Gaussian processes for choosing laser parameters for driven, dissipative Rydberg aggregates
C. D. B. Bentley, A. Eisfeld

TL;DR
This paper demonstrates how Gaussian processes can efficiently predict optimal laser parameters to achieve thermalization in Rydberg atom aggregates, reducing computational effort in parameter searches for quantum simulations.
Contribution
The study introduces the application of Gaussian processes to predict thermalization performance in Rydberg aggregates, enabling efficient parameter optimization for larger systems.
Findings
Gaussian processes accurately predict thermalization with only 1000 simulations.
Effective laser parameters for thermalization are identified and shown to be robust.

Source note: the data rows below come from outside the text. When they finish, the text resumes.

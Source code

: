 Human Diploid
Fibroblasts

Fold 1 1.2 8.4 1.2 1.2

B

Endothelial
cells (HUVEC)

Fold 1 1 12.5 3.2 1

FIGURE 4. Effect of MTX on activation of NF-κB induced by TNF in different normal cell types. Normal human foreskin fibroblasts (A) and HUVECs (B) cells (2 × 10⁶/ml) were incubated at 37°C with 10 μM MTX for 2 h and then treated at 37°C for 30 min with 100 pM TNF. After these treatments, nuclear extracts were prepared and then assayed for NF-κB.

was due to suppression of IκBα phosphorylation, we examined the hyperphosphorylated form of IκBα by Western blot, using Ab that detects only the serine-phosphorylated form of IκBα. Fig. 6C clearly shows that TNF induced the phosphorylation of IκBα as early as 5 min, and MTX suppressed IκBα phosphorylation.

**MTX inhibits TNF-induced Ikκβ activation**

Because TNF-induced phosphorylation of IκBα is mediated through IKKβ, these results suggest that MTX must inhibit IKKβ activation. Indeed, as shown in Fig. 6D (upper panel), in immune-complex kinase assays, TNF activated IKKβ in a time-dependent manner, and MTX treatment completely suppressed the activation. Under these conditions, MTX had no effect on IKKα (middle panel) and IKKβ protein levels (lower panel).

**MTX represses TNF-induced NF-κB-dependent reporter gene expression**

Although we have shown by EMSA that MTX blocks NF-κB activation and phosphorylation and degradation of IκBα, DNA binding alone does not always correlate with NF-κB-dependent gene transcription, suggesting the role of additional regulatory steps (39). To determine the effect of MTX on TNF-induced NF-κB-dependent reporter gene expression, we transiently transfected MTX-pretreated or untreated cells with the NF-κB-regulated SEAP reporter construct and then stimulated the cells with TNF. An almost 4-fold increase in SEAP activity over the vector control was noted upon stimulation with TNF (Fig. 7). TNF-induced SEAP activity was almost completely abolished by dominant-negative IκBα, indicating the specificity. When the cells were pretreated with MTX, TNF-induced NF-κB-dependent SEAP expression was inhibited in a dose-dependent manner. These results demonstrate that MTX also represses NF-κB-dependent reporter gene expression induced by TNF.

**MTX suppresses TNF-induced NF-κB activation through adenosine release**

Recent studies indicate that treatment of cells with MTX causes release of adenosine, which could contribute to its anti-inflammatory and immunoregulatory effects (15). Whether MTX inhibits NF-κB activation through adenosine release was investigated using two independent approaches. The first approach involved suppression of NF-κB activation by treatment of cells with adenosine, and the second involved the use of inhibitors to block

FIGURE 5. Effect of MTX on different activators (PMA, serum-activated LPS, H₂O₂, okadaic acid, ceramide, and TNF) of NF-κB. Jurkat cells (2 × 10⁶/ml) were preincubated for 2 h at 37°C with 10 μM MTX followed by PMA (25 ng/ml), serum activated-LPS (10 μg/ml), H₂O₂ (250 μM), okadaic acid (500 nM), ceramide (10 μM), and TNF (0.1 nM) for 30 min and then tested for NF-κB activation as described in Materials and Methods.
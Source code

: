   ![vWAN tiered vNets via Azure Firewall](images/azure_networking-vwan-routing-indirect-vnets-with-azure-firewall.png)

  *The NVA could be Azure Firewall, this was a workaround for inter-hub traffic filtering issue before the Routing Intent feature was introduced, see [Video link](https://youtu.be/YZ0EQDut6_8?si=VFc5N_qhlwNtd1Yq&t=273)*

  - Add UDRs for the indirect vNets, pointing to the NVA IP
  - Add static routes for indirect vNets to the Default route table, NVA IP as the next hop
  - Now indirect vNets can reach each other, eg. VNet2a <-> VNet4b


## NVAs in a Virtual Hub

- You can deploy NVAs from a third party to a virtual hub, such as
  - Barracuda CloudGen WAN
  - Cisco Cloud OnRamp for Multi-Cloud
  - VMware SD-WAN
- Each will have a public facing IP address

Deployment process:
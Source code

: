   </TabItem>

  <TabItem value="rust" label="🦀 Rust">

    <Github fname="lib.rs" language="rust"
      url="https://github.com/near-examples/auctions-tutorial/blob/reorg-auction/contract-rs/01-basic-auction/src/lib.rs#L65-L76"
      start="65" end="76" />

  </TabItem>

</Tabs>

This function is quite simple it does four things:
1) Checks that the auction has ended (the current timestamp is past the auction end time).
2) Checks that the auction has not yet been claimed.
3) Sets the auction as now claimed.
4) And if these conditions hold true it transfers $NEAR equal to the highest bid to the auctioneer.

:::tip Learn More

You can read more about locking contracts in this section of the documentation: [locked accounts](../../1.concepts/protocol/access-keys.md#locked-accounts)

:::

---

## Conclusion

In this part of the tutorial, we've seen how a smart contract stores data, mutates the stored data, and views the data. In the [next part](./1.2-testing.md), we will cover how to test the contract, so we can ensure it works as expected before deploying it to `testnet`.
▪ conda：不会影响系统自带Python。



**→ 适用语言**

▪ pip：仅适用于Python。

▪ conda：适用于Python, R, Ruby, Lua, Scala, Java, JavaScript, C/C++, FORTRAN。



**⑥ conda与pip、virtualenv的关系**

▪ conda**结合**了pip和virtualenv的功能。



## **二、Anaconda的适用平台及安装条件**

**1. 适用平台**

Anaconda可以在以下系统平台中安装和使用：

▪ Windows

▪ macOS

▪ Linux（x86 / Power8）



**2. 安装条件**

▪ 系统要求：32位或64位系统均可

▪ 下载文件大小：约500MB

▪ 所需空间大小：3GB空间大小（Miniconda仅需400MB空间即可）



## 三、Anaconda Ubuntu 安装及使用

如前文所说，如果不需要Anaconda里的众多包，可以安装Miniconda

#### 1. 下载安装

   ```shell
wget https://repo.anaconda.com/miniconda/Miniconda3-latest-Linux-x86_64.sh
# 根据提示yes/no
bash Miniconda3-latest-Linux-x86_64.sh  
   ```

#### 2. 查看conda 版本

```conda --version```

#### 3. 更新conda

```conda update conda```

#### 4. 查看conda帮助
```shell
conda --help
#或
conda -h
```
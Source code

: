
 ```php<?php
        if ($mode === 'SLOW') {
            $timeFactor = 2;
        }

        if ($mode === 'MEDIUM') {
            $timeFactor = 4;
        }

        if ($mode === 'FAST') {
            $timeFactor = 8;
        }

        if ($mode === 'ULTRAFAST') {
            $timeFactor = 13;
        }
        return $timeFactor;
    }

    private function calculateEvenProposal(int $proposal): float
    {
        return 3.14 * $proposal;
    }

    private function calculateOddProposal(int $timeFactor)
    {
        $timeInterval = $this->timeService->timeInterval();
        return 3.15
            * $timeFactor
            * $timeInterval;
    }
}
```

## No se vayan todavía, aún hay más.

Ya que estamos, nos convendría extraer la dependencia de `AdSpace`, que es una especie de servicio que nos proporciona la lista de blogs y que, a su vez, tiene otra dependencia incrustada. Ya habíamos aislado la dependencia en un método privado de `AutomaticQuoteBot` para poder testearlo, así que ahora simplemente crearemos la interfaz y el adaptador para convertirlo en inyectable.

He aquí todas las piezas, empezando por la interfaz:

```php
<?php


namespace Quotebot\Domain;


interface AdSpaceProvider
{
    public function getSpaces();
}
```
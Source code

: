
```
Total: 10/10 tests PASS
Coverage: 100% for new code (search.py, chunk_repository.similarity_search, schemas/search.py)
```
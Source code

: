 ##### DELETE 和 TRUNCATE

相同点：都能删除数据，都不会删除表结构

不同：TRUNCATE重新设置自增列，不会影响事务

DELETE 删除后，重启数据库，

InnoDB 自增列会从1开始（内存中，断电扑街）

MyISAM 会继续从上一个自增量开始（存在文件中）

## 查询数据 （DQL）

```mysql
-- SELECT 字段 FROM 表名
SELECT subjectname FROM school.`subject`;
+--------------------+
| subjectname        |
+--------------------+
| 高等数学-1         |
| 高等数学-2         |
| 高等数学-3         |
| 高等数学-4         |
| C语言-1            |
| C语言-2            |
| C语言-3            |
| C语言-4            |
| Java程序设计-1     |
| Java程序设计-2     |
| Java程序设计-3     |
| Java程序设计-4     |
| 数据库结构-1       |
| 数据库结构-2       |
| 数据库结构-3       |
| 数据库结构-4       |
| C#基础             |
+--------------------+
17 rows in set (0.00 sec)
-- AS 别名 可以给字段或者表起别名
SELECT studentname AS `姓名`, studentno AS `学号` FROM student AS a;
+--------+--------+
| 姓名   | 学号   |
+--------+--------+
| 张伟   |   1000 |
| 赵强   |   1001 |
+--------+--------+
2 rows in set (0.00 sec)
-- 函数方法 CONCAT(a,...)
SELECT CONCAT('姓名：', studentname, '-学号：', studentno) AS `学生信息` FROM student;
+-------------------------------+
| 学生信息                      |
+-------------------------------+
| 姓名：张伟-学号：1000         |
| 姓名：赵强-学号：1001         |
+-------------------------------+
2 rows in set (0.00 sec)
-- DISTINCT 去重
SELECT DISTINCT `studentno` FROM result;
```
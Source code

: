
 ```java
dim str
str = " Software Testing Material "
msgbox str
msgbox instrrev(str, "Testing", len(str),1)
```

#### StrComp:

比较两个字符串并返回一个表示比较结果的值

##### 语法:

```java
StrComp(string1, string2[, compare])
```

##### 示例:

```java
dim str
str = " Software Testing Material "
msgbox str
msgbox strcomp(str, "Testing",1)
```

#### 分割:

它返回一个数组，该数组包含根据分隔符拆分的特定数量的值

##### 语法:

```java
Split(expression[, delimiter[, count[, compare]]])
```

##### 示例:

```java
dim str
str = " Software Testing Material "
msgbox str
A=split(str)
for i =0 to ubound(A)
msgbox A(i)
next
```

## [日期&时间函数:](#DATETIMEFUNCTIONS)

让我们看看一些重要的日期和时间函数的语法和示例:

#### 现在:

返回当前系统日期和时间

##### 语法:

Different thermalization dynamics are characterized using the predictive model.
Abstract
To facilitate quantum simulation of open quantum systems at finite temperatures, an important ingredient is to achieve thermalization on a given time-scale. We consider a Rydberg aggregate (an arrangement of Rydberg atoms that interact via long-range interactions) embedded in a laser-driven atomic environment. For the smallest aggregate (two atoms), suitable laser parameters can be found by brute force scanning of the four tunable laser parameters. For more atoms, however, such parameter scans are too computationally costly. Here we apply Gaussian processes to predict the thermalization performance as a function of the laser parameters for two-atom and four-atom aggregates. These predictions perform remarkably well using just 1000 simulations, demonstrating the utility of Gaussian processes in an atomic physics setting. Using this approach, we find and present effective laser parameters…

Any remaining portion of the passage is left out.